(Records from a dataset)
= Beginning of Section =
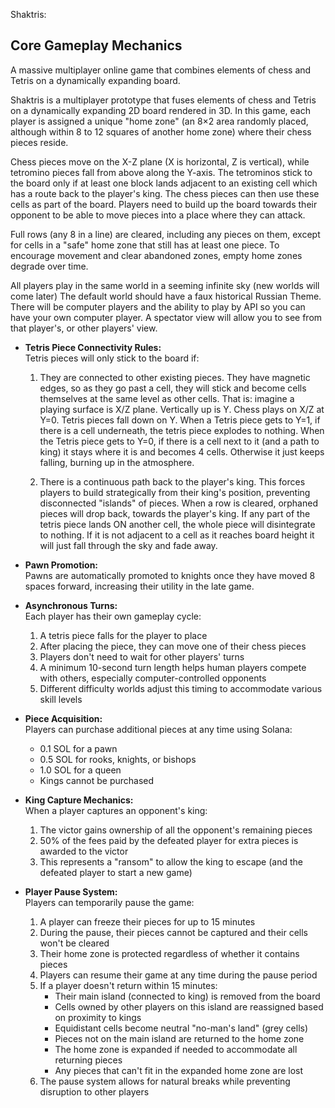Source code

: Shaktris:
## Core Gameplay Mechanics
A massive multiplayer online game that combines elements of chess and Tetris on a dynamically expanding board.

Shaktris is a multiplayer prototype that fuses elements of chess and Tetris on a dynamically expanding 2D board rendered in 3D. In this game, each player is assigned a unique "home zone" (an 8×2 area randomly placed, although within 8 to 12 squares of another home zone) where their chess pieces reside. 

Chess pieces move on the X-Z plane (X is horizontal, Z is vertical), while tetromino pieces fall from above along the Y-axis. The tetrominos stick to the board only if at least one block lands adjacent to an existing cell which has a route back to the player's king. The chess pieces can then use these cells as part of the board. Players need to build up the board towards their opponent to be able to move pieces into a place where they can attack.

Full rows (any 8 in a line) are cleared, including any pieces on them, except for cells in a "safe" home zone that still has at least one piece. To encourage movement and clear abandoned zones, empty home zones degrade over time.

All players play in the same world in a seeming infinite sky (new worlds will come later)
The default world should have a faux historical Russian Theme.
There will be computer players and the ability to play by API so you can have your own computer player. 
A spectator view will allow you to see from that player's, or other players' view. 


- **Tetris Piece Connectivity Rules:**  
  Tetris pieces will only stick to the board if:
  1. They are connected to other existing pieces. They have magnetic edges, so as they go past a cell, they will stick and become cells themselves at the same level as other cells.
  That is: imagine a playing surface is X/Z plane. Vertically up is Y. Chess plays on X/Z at Y=0. Tetris pieces fall down on Y.
  When a Tetris piece gets to Y=1, if there is a cell underneath, the tetris piece explodes to nothing.
  When the Tetris piece gets to Y=0, if there is a cell next to it (and a path to king) it stays where it is and becomes 4 cells.
  Otherwise it just keeps falling, burning up in the atmosphere.
    
  2. There is a continuous path back to the player's king.
  This forces players to build strategically from their king's position, preventing disconnected "islands" of pieces.
  When a row is cleared, orphaned pieces will drop back, towards the player's king.
  If any part of the tetris piece lands ON another cell, the whole piece will disintegrate to nothing.
  If it is not adjacent to a cell as it reaches board height it will just fall through the sky and fade away.

- **Pawn Promotion:**  
  Pawns are automatically promoted to knights once they have moved 8 spaces forward, increasing their utility in the late game.

- **Asynchronous Turns:**  
  Each player has their own gameplay cycle:
  1. A tetris piece falls for the player to place
  2. After placing the piece, they can move one of their chess pieces
  3. Players don't need to wait for other players' turns
  4. A minimum 10-second turn length helps human players compete with others, especially computer-controlled opponents
  5. Different difficulty worlds adjust this timing to accommodate various skill levels

- **Piece Acquisition:**  
  Players can purchase additional pieces at any time using Solana:
  - 0.1 SOL for a pawn
  - 0.5 SOL for rooks, knights, or bishops
  - 1.0 SOL for a queen
  - Kings cannot be purchased


- **King Capture Mechanics:**  
  When a player captures an opponent's king:
  1. The victor gains ownership of all the opponent's remaining pieces
  2. 50% of the fees paid by the defeated player for extra pieces is awarded to the victor
  3. This represents a "ransom" to allow the king to escape (and the defeated player to start a new game)

- **Player Pause System:**  
  Players can temporarily pause the game:
  1. A player can freeze their pieces for up to 15 minutes
  2. During the pause, their pieces cannot be captured and their cells won't be cleared
  3. Their home zone is protected regardless of whether it contains pieces
  4. Players can resume their game at any time during the pause period
  5. If a player doesn't return within 15 minutes:
     - Their main island (connected to king) is removed from the board
     - Cells owned by other players on this island are reassigned based on proximity to kings
     - Equidistant cells become neutral "no-man's land" (grey cells)
     - Pieces not on the main island are returned to the home zone
     - The home zone is expanded if needed to accommodate all returning pieces
     - Any pieces that can't fit in the expanded home zone are lost
  6. The pause system allows for natural breaks while preventing disruption to other players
= End of Section =
TO DO: Starting with the line with "3. Players don't" above and going on through the line with "- **Piece Acquisition:**", transcribe every line exactly, both ends included, and add nothing.

WRITTEN RESPONSE:
  3. Players don't need to wait for other players' turns
  4. A minimum 10-second turn length helps human players compete with others, especially computer-controlled opponents
  5. Different difficulty worlds adjust this timing to accommodate various skill levels

- **Piece Acquisition:**  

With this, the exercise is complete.